Figes sustenta que a Revolução Russa poderia ter sido evitada, mas a natureza totalitária do regime, não.

SP DANÇA
Amanhã São Paulo receberá uma boa notícia. O governo do Estado criará a "SP Companhia de Dança", que ganhará uma sede e casa de espetáculos no centro da cidade, no terreno onde funcionou a estação rodoviária. Obra para três anos. A companhia estréia ainda neste ano, em outro teatro. O corpo de 40 bailarinos será selecionado com audições no Brasil, em Nova York e em Buenos Aires. Para esse trabalho, já há uma verba de R$ 13 milhões anuais. O projeto inclui uma escola para jovens. (Os profissionais terão salários de R$ 6.000 a 7.000.) A casa será dirigida por Iracity Cardoso, ex-diretora do balé Gulbenkian, de Lisboa, e Inês Bogéa, autora do livro "Contos do Balé", ex-bailarina do Grupo Corpo.
Além dos benefícios que a iniciativa trará para a cultura da cidade, o novo teatro formará um tripé de revitalização do centro da cidade.
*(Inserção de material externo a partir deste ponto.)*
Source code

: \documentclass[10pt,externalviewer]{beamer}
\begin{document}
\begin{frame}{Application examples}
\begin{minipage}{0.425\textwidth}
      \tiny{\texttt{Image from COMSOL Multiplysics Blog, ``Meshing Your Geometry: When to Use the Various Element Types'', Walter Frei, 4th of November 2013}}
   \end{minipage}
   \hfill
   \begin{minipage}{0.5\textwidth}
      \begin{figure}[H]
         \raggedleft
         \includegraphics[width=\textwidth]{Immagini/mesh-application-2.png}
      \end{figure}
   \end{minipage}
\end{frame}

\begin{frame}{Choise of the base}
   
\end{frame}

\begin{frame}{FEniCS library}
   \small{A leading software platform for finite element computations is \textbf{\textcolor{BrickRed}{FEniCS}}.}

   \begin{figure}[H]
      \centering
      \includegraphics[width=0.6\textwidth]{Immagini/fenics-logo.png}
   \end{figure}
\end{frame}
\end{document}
O governador Mario Covas já havia transformado a estação da Luz numa casa de concertos e a sede da polícia política na Pinacoteca.

Erro
Ao contrário do que foi noticiado aqui, no sítio onde estão os 7.000 artigos do repórter Carlos Castello Branco não faltam os textos do período de 1975 a 1978. Quem entra naqueles anos pelo mês de janeiro pode pensar que faltam artigos, mas Castelinho estava em férias. O sítio tem até ferramenta de busca. Ele permite, por exemplo, localizar a primeira referência de Castello a Nosso Guia. É a coluna intitulada "Lula, e suas idéias políticas", de 12 de dezembro de 1978.
Serviço: o tesouro está em www.carloscastellobranco.com.br/indexphp.

SUPER MARTA
Enquanto o tucanato dedica-se à autofagia, a nação petista costura uma poderosa aliança para a disputa da Prefeitura de São Paulo. O objetivo é replicar na cidade a base de apoio federal. Se isso acontecer, a coligação de Marta terá um tempo de televisão equivalente à soma de todos os adversários.
Mais: aglutinará perto de dois terços das lideranças espalhadas pelos bairros e poderá ter Nosso Guia nos palanques.

SONHO MEU
Grandes empresários do Rio de Janeiro sonham com a candidatura de Roger Agnelli, presidente da Vale do Rio Doce, ao governo do Estado.

VALÉRIO LEMBRA
O advogado de Marcos Valério sabe do que fala quando faz perguntas críticas ao ex-tesoureiro do PT Delúbio Soares. No início de 2006, Valério recebeu uma promessa de compensação pelos estragos sofridos com a explosão do mensalão. Os algarismos seriam tratados com o ex-tesoureiro Paulo Okamotto. Deu em nada. O publicitário reclamou e fez chegar a Lula o seu desconforto com a quebra de palavra dos companheiros. O assunto seria repassado ao ministro da Fazenda, Antonio Palocci, mas ele foi eletrocutado antes de desempenhar a missão.

SONHO DELE
Eremildo é um idiota, não acredita que tenha havido mensalão e quer comprar um apartamento em Paris. Fará isso mandando uns papéis para Edinho Lobão assinar sem ler, como fez com o papelório que transferiu para uma empregada doméstica as ações de uma empresa espetada na Receita Federal.